Phew. Someone else writing a poem involving sheep (which I seem to do a surprising amount of the time). Good to know I’m not alone! That’s one reason I picked ‘Sheep Fair Day’ by Kerry Hardie. The other is simply that I loved it: I find it very alive and very moving. Seeking to take God on a journey round her life, Hardie takes us along too. Read this vivid and lovely poem here. (I had a look on Youtube but found only a lot of vlogs about marts, so you’ll have to read it to yourself!)

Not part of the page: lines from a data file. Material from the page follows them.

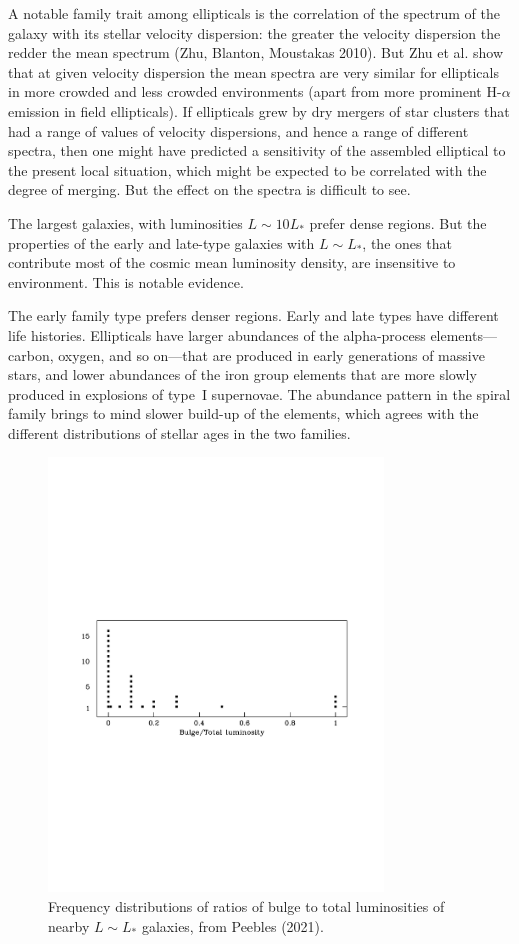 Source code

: \documentclass[fleqn,usenatbib]{mnras}
\begin{document}
A notable family trait among ellipticals is the correlation of the spectrum of the galaxy with its stellar velocity dispersion: the greater the velocity dispersion the redder the mean spectrum (Zhu, Blanton, Moustakas 2010). But Zhu et al. show that at given velocity dispersion the mean spectra are very similar for ellipticals in more crowded and less crowded environments (apart from more  prominent H-$\alpha$ emission in field ellipticals). If ellipticals grew by dry mergers of star clusters that had a range of values of velocity dispersions, and hence a range of different spectra, then one might have predicted a sensitivity of the assembled elliptical to the present local situation, which might be expected to be correlated with the degree of merging. But the effect on the spectra is difficult to see.

The largest galaxies, with luminosities $L\sim 10L_\ast$ prefer dense regions. But the properties of the early and late-type galaxies with $L\sim L_\ast$, the ones that contribute most of the cosmic mean luminosity density, are insensitive to environment. This is notable evidence.

The early family type prefers denser regions. Early and late types have different life histories. Ellipticals have larger abundances of the alpha-process elements---carbon, oxygen, and so on---that are produced in early generations of massive stars, and lower abundances of the iron group elements that are more slowly produced in explosions of type~I supernovae. The abundance pattern in the spiral family brings to mind slower build-up of the elements, which agrees with the different distributions of stellar ages in the two families. 

\begin{figure}
\begin{center}
\includegraphics[angle=0,width=3.5in]{BtoT.pdf}
\caption{\small Frequency distributions of ratios of bulge to total luminosities of nearby $L\sim L_\ast$ galaxies, from Peebles (2021).}\label{fig:BtoT}
\end{center}
\end{figure}
\end{document}
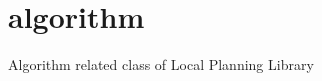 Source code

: \hypertarget{group___algorithm_group}{}\section{algorithm}
\label{group___algorithm_group}
Algorithm related class of Local Planning Library  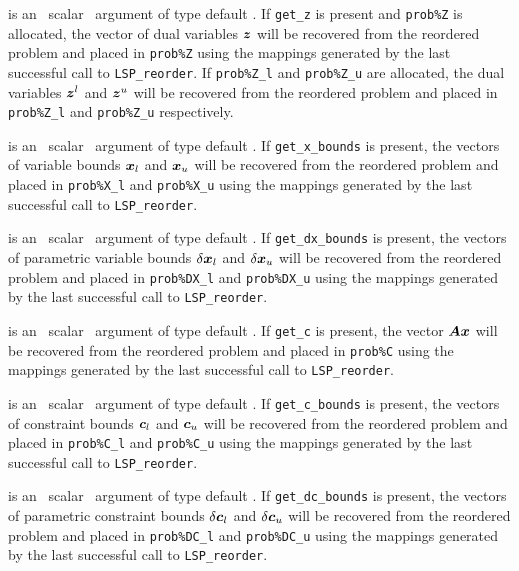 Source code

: \documentclass{galahad}
\newcommand{\packagename}{LSP}
\begin{document}
\begin{description}
is an \optional\ scalar \intentin\ argument of type default \logical. 
If {\tt get\_z} is present and {\tt prob\%Z} is allocated, 
the vector of dual variables ${\bm{z}}$
will be recovered from  the reordered problem and placed in {\tt prob\%Z} 
using the mappings generated by the last successful call to 
{\tt \packagename\_reorder}. If {\tt prob\%Z\_l} and {\tt prob\%Z\_u} 
are allocated, the dual variables
${\bm{z}}^l$ and ${\bm{z}}^u$ will be recovered from  the reordered problem and 
placed in {\tt prob\%Z\_l} and {\tt prob\%Z\_u} respectively.
 
is an \optional\ scalar \intentin\ argument of type default \logical. 
If {\tt get\_x\_bounds} is present, 
the vectors of variable bounds ${\bm{x}}_l$ and ${\bm{x}}_u$
will be recovered from  the reordered problem and placed in {\tt prob\%X\_l} 
and {\tt prob\%X\_u} using the mappings generated by the last successful 
call to {\tt \packagename\_reorder}. 
 
is an \optional\ scalar \intentin\ argument of type default \logical. 
If {\tt get\_dx\_bounds} is present, 
the vectors of parametric variable bounds $\delta {\bm{x}}_l$ and 
$\delta {\bm{x}}_u$
will be recovered from  the reordered problem and placed in {\tt prob\%DX\_l} 
and {\tt prob\%DX\_u} using the mappings generated by the last successful 
call to {\tt \packagename\_reorder}. 

is an \optional\ scalar \intentin\ argument of type default \logical. 
If {\tt get\_c} is present, the vector ${\bm{A}} {\bm{x}}$ 
will be recovered from  the reordered problem and placed in {\tt prob\%C} 
using the mappings generated by the last successful call to 
{\tt \packagename\_reorder}. 
 
is an \optional\ scalar \intentin\ argument of type default \logical. 
If {\tt get\_c\_bounds} is present, 
the vectors of constraint bounds ${\bm{c}}_l$ and 
${\bm{c}}_u$
will be recovered from  the reordered problem and placed in {\tt prob\%C\_l} 
and {\tt prob\%C\_u} using the mappings generated by the last successful 
call to {\tt \packagename\_reorder}. 
 
is an \optional\ scalar \intentin\ argument of type default \logical. 
If {\tt get\_dc\_bounds} is present, 
the vectors of parametric constraint bounds $\delta {\bm{c}}_l$ and $\delta {\bm{c}}_u$
will be recovered from  the reordered problem and placed in {\tt prob\%DC\_l} 
and {\tt prob\%DC\_u} using the mappings generated by the last successful 
call to {\tt \packagename\_reorder}. 
 

\end{description}
\end{document}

I love the way the poem starts ‘So I took God with me to the sheep fair’. The ‘So’ suggests we’re joining the poem in the middle of a thought process or conversation; makes the taking of God to the sheep fair seem like the some kind of logical consequence of whatever has preceded (‘so’ as in ‘therefore’); and also adds a casual, personal note to the encounter with God. This is not a formal relationship but one where the speaker demands intimacy; seeks to be known. Like the ‘A’ in last week’s poem, that one tiny word ‘so’ does a lot.

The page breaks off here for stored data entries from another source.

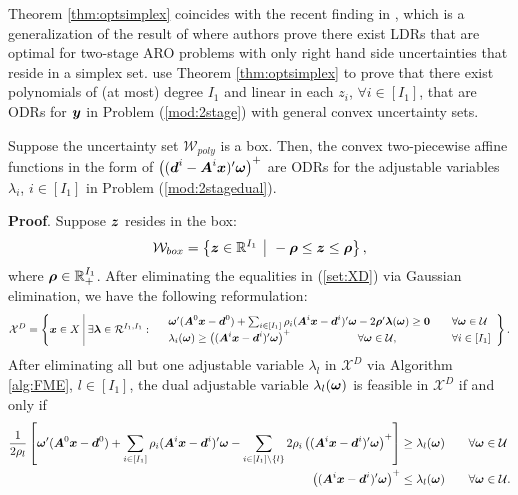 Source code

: \documentclass[fleqn,isre,blindrev]{informs4}
\newcommand{\mb}[1]{\mbox{\boldmath \ensuremath{#1}}}
\begin{document}
	 {Theorem \ref{thm:optsimplex} coincides with the recent finding in \cite[Corollary 2]{bwoz16}}, which is a generalization of the result of \cite[Theorem 1]{bg12} where authors prove there exist  LDRs that are optimal for two-stage ARO problems with only right hand side uncertainties that reside in a simplex set.  {\cite{zd17b} use Theorem \ref{thm:optsimplex} to prove that there exist polynomials of (at most) degree $I_1$ and linear in each $z_i$, $\forall i \in [I_1]$, that are ODRs for $\mb{y}$ in Problem (\ref{mod:2stage}) with general convex uncertainty sets.}
	
	
	\begin{theorem} \label{thm:optbox}
		Suppose the uncertainty set $\mathcal{W}_{poly}$ is a box. Then, the convex two-piecewise affine functions in the form of $\left((\mb{d}^i- \mb{A}^i\mb{x})'\mb{\omega}\right)^+$ are ODRs for the adjustable variables $\lambda_i$, $i\in [I_1]$ in Problem (\ref{mod:2stagedual}).
	\end{theorem}
	\textbf{Proof}. Suppose $\mb{z}$ resides in the box:
\begin{equation*}
	\mathcal{W}_{box} = \left\{ \mb{z}\in \mathbb{R}^{I_1} \enskip \vline  \enskip -\mb{\rho} \le \mb{z} \le \mb{\rho} \right\},  
\end{equation*}
	where $\mb{\rho} \in \mathbb{R}^{I_1}_{+}$.  After eliminating the equalities in (\ref{set:XD}) via Gaussian elimination, we have the following reformulation:
\begin{equation}\label{set:Xbox}
		\mathcal{X}^D=  \left\{ \mb{x} \in X \,\, \vline \,\,
		\exists \mb{\lambda} \in \mathcal{R}^{I_1,I_1}: \begin{array}{lll}
			&  \mb{\omega}' (\mb{A}^0\mb{x}-\mb{d}^0) + \sum_{i\in [I_1]} \rho_i (\mb{A}^i\mb{x}-\mb{d}^i)'\mb{\omega}- 2\mb{\rho}'\mb{\lambda}(\mb{\omega}) \ge \mb{0}  \quad & \forall \mb{\omega} \in \mathcal{U} \\
			&\lambda_i(\mb{\omega}) \ge \left((\mb{A}^i\mb{x}- \mb{d}^i)'\mb{\omega}\right)^+   \qquad   \qquad  \qquad \forall \mb{\omega} \in \mathcal{U},  \enskip &\forall i\in [I_1] 
		\end{array}
		\right\}.
\end{equation}
	After eliminating all but one adjustable variable $\lambda_l$ in $\mathcal{X}^D$ via Algorithm \ref{alg:FME}, $l \in [I_1]$,  the dual adjustable variable $\lambda_l(\mb{\omega})$ is feasible in $\mathcal{X}^D$ if and only if 
\begin{align*}
		 \frac{1}{2\rho_l} \left[\mb{\omega}' (\mb{A}^0\mb{x}-\mb{d}^0) + \sum_{i\in [I_1]} \rho_i (\mb{A}^i\mb{x}-\mb{d}^i )'\mb{\omega} - \sum_{i \in [I_1]\setminus\{l\}}  2\rho_i\left((\mb{A}^i\mb{x}- \mb{d}^i)'\mb{\omega}\right)^+ \right] &\ge  \lambda_l(\mb{\omega}) \qquad  \forall \mb{\omega} \in \mathcal{U}\\
		   \left((\mb{A}^i\mb{x}- \mb{d}^i)'\mb{\omega}\right)^+ &\le \lambda_l(\mb{\omega}) \qquad  \forall \mb{\omega} \in \mathcal{U}.
\end{align*}
\end{document}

The poet wants God to grasp what it is to be human—to be these humans, living this life, in this ‘shit-milky place of animals and birth and death’. The descriptions throughout are minimal but vivid—I particularly love the image of those here on business as ‘Those men… with their faces sealed’—and throughout the poet speaks and shows things to God in a way which seems both informal and urgent. There’s a sense of really wanting God to see it, feel it, get it all—from the shit and the fear, the splashing sun, ‘the force in that hand/ That’s twining her wool as he talks’ (a man no longer doing what he really loves because of ‘sound commercial reasons’), the scald of tea, the ‘sickness’, the drifting in the river… it’s a long, full day of being and feeling really alive. Not all of it is good (‘This is pain… there’ll be more’) but all of it is real.

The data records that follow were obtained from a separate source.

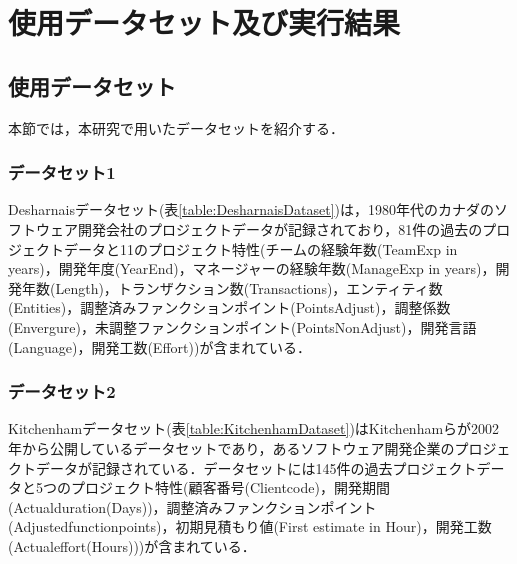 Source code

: \section{使用データセット及び実行結果}
\subsection{使用データセット}
本節では，本研究で用いたデータセットを紹介する．
\subsubsection{データセット1}
Desharnaisデータセット\cite{Desharnais89}(表\ref{table:DesharnaisDataset})は，1980年代のカナダのソフトウェア開発会社のプロジェクトデータが記録されており，81件の過去のプロジェクトデータと11のプロジェクト特性(チームの経験年数(TeamExp in years)，開発年度(YearEnd)，マネージャーの経験年数(ManageExp in years)，開発年数(Length)，トランザクション数(Transactions)，エンティティ数(Entities)，調整済みファンクションポイント(PointsAdjust)，調整係数(Envergure)，未調整ファンクションポイント(PointsNonAdjust)，開発言語(Language)，開発工数(Effort))が含まれている．

\subsubsection{データセット2}
Kitchenhamデータセット\cite{Kitchenham2002}(表\ref{table:KitchenhamDataset})はKitchenhamらが2002年から公開しているデータセットであり，あるソフトウェア開発企業のプロジェクトデータが記録されている．データセットには145件の過去プロジェクトデータと5つのプロジェクト特性(顧客番号(Clientcode)，開発期間(Actualduration(Days))，調整済みファンクションポイント(Adjustedfunctionpoints)，初期見積もり値(First estimate in Hour)，開発工数(Actualeffort(Hours)))が含まれている．

\begin{table*}[ht]
  \centering
  \captionsetup{labelformat=empty} %
  \caption{}
  \label{table:KitchenhamDataset}
  \begin{center}
  \end{center}
\end{table*}


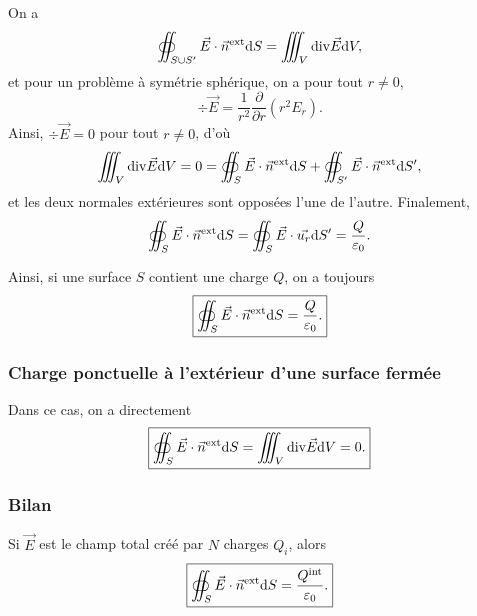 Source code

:             On a 
            \begin{equation*}
                \oiint_{S\cup S'}\vec{E}\cdot\vec{n}^{\text{ext}}\mathrm{d} S=\iiint_{V}\mathrm{div}\vec{E}\mathrm{d} V,
            \end{equation*}
            et pour un problème à symétrie sphérique, on a pour tout $r\neq0$,
            \begin{equation*}
                \div\vec{E}=\frac{1}{r^{2}}\frac{\partial}{\partial r}\left(r^{2}E_r\right).
            \end{equation*}
            Ainsi, $\div\vec{E}=0$ pour tout $r\neq 0$, d'où 
            \begin{align*}
                \iiint_{V}\mathrm{div}\vec{E}\mathrm{d} V=0=\oiint_{S}\vec{E}\cdot\vec{n}^{\text{ext}}\mathrm{d} S+\oiint_{S'}\vec{E}\cdot\vec{n}^{\text{ext}}\mathrm{d} S',
            \end{align*}
            et les deux normales extérieures sont opposées l'une de l'autre. Finalement,
            \begin{equation*}
                \oiint_{S}\vec{E}\cdot\vec{n}^{\text{ext}}\mathrm{d} S=\oiint_{S}\vec{E}\cdot\vec{u_r}\mathrm{d} S'=\frac{Q}{\varepsilon_{0}}.
            \end{equation*}

            Ainsi, si une surface $S$ contient une charge $Q$, on a toujours
            \begin{equation*}
                \boxed{
                    \oiint_{S}\vec{E}\cdot\vec{n}^{\text{ext}}\mathrm{d} S=\frac{Q}{\varepsilon_{0}}.
                }
            \end{equation*}

        \subsubsection{Charge ponctuelle à l'extérieur d'une surface fermée}

            Dans ce cas, on a directement
            \begin{equation*}
                \boxed{
                    \oiint_{S}\vec{E}\cdot\vec{n}^{\text{ext}}\mathrm{d} S=\iiint_{V}\mathrm{div}\vec{E}\mathrm{d} V=0.
                }
            \end{equation*}

        \subsubsection{Bilan}

            Si $\vec{E}$ est le champ total créé par $N$ charges $Q_i$, alors
            \begin{equation*}
                \boxed{
                    \oiint_{S}\vec{E}\cdot\vec{n}^{\text{ext}}\mathrm{d} S=\frac{Q^{\text{int}}}{\varepsilon_{0}}.
                }
            \end{equation*}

In the final lines, after this day so vividly felt and precisely evoked, the poet shows God ‘how it feels to let the light coil of yourself/ dissolve and grow age-old’. I find the sense of dissolving, relinquishment, extremely moving: this has all been special, and yet none of it is special. The speaker is at once herself—the woman who’s friends with Liv and Fintan, goes to the Sheep Fair, feels ‘the sickness [rise and]… the muscles burn’ and swims the ‘green slide’ of river—and also ‘nameless’, simply ‘a woman sweeping a floor, darkness growing’. Alive and then dead, light and dark, particular and universal, mattering totally and not mattering at all: the poem manages to hold these contradictions in beautiful juxtaposition—showing it all to God; and, of course, to us.